PLoS ONE (Jan 2024)
Analysis of learning curves in predictive modeling using exponential curve fitting with an asymptotic approach.
Abstract
The existence of large volumes of data has considerably alleviated concerns regarding the availability of sufficient data instances for machine learning experiments. Nevertheless, in certain contexts, addressing limited data availability may demand distinct strategies and efforts. Analyzing COVID-19 predictions at pandemic beginning emerged a question: how much data is needed to make reliable predictions? When does the volume of data provide a better understanding of the disease's evolution and, in turn, offer reliable forecasts? Given these questions, the objective of this study is to analyze learning curves obtained from predicting the incidence of COVID-19 in Brazilian States using ARIMA models with limited available data. To fulfill the objective, a retrospective exploration of COVID-19 incidence across the Brazilian States was performed. After the data acquisition and modeling, the model errors were assessed by employing a learning curve analysis.

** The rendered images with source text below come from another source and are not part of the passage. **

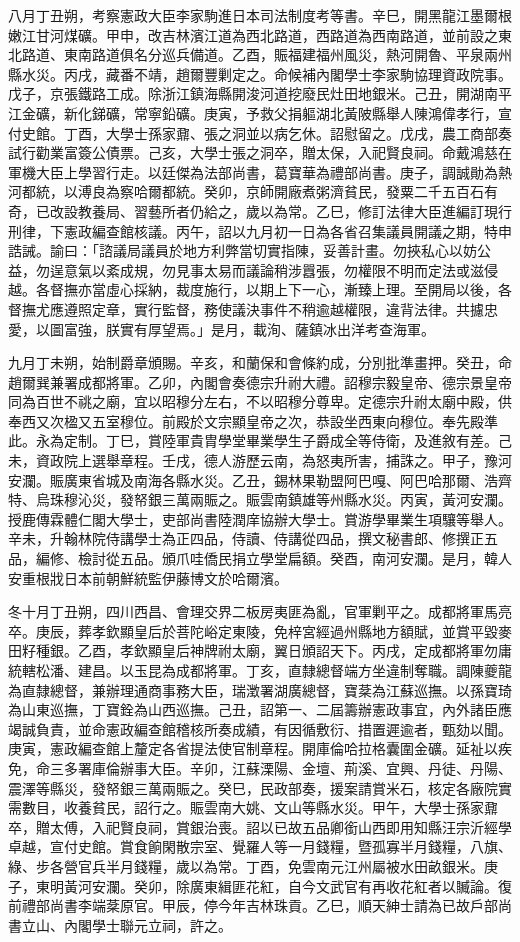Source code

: \begin{pinyinscope}
八月丁丑朔，考察憲政大臣李家駒進日本司法制度考等書。辛巳，開黑龍江墨爾根嫩江甘河煤礦。甲申，改吉林濱江道為西北路道，西路道為西南路道，並前設之東北路道、東南路道俱名分巡兵備道。乙酉，賑福建福州風災，熱河開魯、平泉兩州縣水災。丙戌，藏番不靖，趙爾豐剿定之。命候補內閣學士李家駒協理資政院事。戊子，京張鐵路工成。除浙江鎮海縣開浚河道挖廢民灶田地銀米。己丑，開湖南平江金礦，新化銻礦，常寧鉛礦。庚寅，予救父捐軀湖北黃陂縣舉人陳鴻偉孝行，宣付史館。丁酉，大學士孫家鼐、張之洞並以病乞休。詔慰留之。戊戌，農工商部奏試行勸業富簽公債票。己亥，大學士張之洞卒，贈太保，入祀賢良祠。命戴鴻慈在軍機大臣上學習行走。以廷傑為法部尚書，葛寶華為禮部尚書。庚子，調誠勛為熱河都統，以溥良為察哈爾都統。癸卯，京師開廠煮粥濟貧民，發粟二千五百石有奇，已改設教養局、習藝所者仍給之，歲以為常。乙巳，修訂法律大臣進編訂現行刑律，下憲政編查館核議。丙午，詔以九月初一日為各省召集議員開議之期，特申誥誡。諭曰：「諮議局議員於地方利弊當切實指陳，妥善計畫。勿挾私心以妨公益，勿逞意氣以紊成規，勿見事太易而議論稍涉囂張，勿權限不明而定法或滋侵越。各督撫亦當虛心採納，裁度施行，以期上下一心，漸臻上理。至開局以後，各督撫尤應遵照定章，實行監督，務使議決事件不稍逾越權限，違背法律。共攄忠愛，以圖富強，朕實有厚望焉。」是月，載洵、薩鎮冰出洋考查海軍。

九月丁未朔，始制爵章頒賜。辛亥，和蘭保和會條約成，分別批準畫押。癸丑，命趙爾巽兼署成都將軍。乙卯，內閣會奏德宗升祔大禮。詔穆宗毅皇帝、德宗景皇帝同為百世不祧之廟，宜以昭穆分左右，不以昭穆分尊卑。定德宗升祔太廟中殿，供奉西又次楹又五室穆位。前殿於文宗顯皇帝之次，恭設坐西東向穆位。奉先殿準此。永為定制。丁巳，賞陸軍貴胄學堂畢業學生子爵成全等侍衛，及進敘有差。己未，資政院上選舉章程。壬戌，德人游歷云南，為怒夷所害，捕誅之。甲子，豫河安瀾。賑廣東省城及南海各縣水災。乙丑，錫林果勒盟阿巴嘎、阿巴哈那爾、浩齊特、烏珠穆沁災，發帑銀三萬兩賑之。賑雲南鎮雄等州縣水災。丙寅，黃河安瀾。授鹿傳霖體仁閣大學士，吏部尚書陸潤庠協辦大學士。賞游學畢業生項驤等舉人。辛未，升翰林院侍講學士為正四品，侍讀、侍講從四品，撰文秘書郎、修撰正五品，編修、檢討從五品。頒爪哇僑民捐立學堂扁額。癸酉，南河安瀾。是月，韓人安重根戕日本前朝鮮統監伊藤博文於哈爾濱。

冬十月丁丑朔，四川西昌、會理交界二板房夷匪為亂，官軍剿平之。成都將軍馬亮卒。庚辰，葬孝欽顯皇后於菩陀峪定東陵，免梓宮經過州縣地方額賦，並賞平毀麥田籽種銀。乙酉，孝欽顯皇后神牌祔太廟，翼日頒詔天下。丙戌，定成都將軍勿庸統轄松潘、建昌。以玉昆為成都將軍。丁亥，直隸總督端方坐違制奪職。調陳夔龍為直隸總督，兼辦理通商事務大臣，瑞澂署湖廣總督，寶棻為江蘇巡撫。以孫寶琦為山東巡撫，丁寶銓為山西巡撫。己丑，詔第一、二屆籌辦憲政事宜，內外諸臣應竭誠負責，並命憲政編查館稽核所奏成績，有因循敷衍、措置遲逾者，甄劾以聞。庚寅，憲政編查館上釐定各省提法使官制章程。開庫倫哈拉格囊圍金礦。延祉以疾免，命三多署庫倫辦事大臣。辛卯，江蘇溧陽、金壇、荊溪、宜興、丹徒、丹陽、震澤等縣災，發帑銀三萬兩賑之。癸巳，民政部奏，援案請賞米石，核定各廠院實需數目，收養貧民，詔行之。賑雲南大姚、文山等縣水災。甲午，大學士孫家鼐卒，贈太傅，入祀賢良祠，賞銀治喪。詔以已故五品卿銜山西即用知縣汪宗沂經學卓越，宣付史館。賞食餉閑散宗室、覺羅人等一月錢糧，暨孤寡半月錢糧，八旗、綠、步各營官兵半月錢糧，歲以為常。丁酉，免雲南元江州屬被水田畝銀米。庚子，東明黃河安瀾。癸卯，除廣東緝匪花紅，自今文武官有再收花紅者以贓論。復前禮部尚書李端棻原官。甲辰，停今年吉林珠貢。乙巳，順天紳士請為已故戶部尚書立山、內閣學士聯元立祠，許之。


\end{pinyinscope}
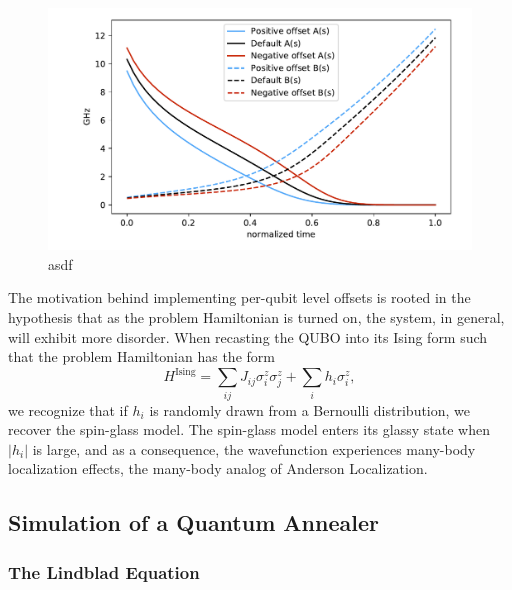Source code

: \documentclass[prd,twocolumn,tightenlines,preprintnumbers,showpacs,superscriptaddress,notitlepage,nofootinbib,eqsecnum,floatfix,longbibliography]{revtex4}
\begin{document}
\begin{figure}[htb]
    \centering
    \includegraphics[width=\columnwidth]{./figures/anneal_schedule.pdf}
    \caption{asdf}
    \label{fig:anneal_schedule}
\end{figure}

The motivation behind implementing per-qubit level offsets is rooted in the hypothesis that as the problem Hamiltonian is turned on, the system, in general, will exhibit more disorder.
When recasting the QUBO into its Ising form such that the problem Hamiltonian has the form
\begin{equation}
    H^{\textrm{Ising}} = \sum_{ij} J_{ij} \sigma^z_i \sigma^z_j + \sum_i h_i \sigma^z_i,
\end{equation}
we recognize that if $h_i$ is randomly drawn from a Bernoulli distribution, we recover the spin-glass model.
The spin-glass model enters its glassy state when $|h_i|$ is large, and as a consequence, the wavefunction experiences many-body localization effects, the many-body analog of Anderson Localization.


\subsection{Simulation of a Quantum Annealer}
\label{sec:methods:simulation}

\subsubsection{The Lindblad Equation}
\label{sec:methods:lindblad}
\end{document}
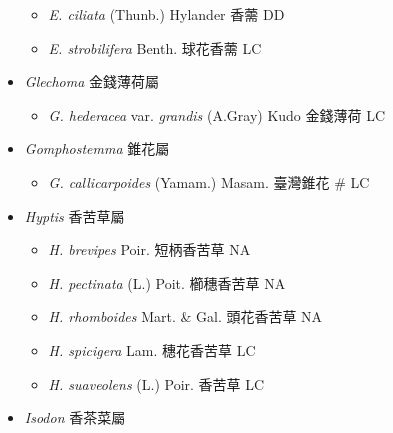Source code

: \begin{itemize}
  \begin{itemize}
        \item[] \textit{E. ciliata} (Thunb.) Hylander  香薷   DD
        \item[] \textit{E. strobilifera} Benth.  球花香薷   LC
  \end{itemize}
 \item[] \textit{Glechoma} 金錢薄荷屬
                                
  \begin{itemize}
        \item[] \textit{G. hederacea} var. \textit{grandis} (A.Gray) Kudo  金錢薄荷   LC
  \end{itemize}
 \item[] \textit{Gomphostemma} 錐花屬
                                
  \begin{itemize}
        \item[] \textit{G. callicarpoides} (Yamam.) Masam.  臺灣錐花  \# LC
  \end{itemize}
 \item[] \textit{Hyptis} 香苦草屬
                                
  \begin{itemize}
        \item[] \textit{H. brevipes} Poir.  短柄香苦草   NA
        \item[] \textit{H. pectinata} (L.) Poit.  櫛穗香苦草   NA
        \item[] \textit{H. rhomboides} Mart. \& Gal.  頭花香苦草   NA
        \item[] \textit{H. spicigera} Lam.  穗花香苦草   LC
        \item[] \textit{H. suaveolens} (L.) Poir.  香苦草   LC
  \end{itemize}
 \item[] \textit{Isodon} 香茶菜屬
                                

\end{itemize}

The asymptotic exponential curve fitting enabled the evaluation of the errors in different points, reflecting the increased available data over time. For a comprehensive understanding of the results at distinct stages of the time evolution, the average derivative of the curves and the equilibrium points were calculated, aimed to identify the convergence of the ARIMA models to a stable pattern. We observed differences in average derivatives and equilibrium values among the multiple samples. While both metrics ultimately confirmed the convergence to stability, the equilibrium points were more sensitive to changes in the models' accuracy and provided a better indication of the learning progress. The proposed method for constructing learning curves enabled consistent monitoring of prediction results, providing evidence-based understandings required for informed decision-making.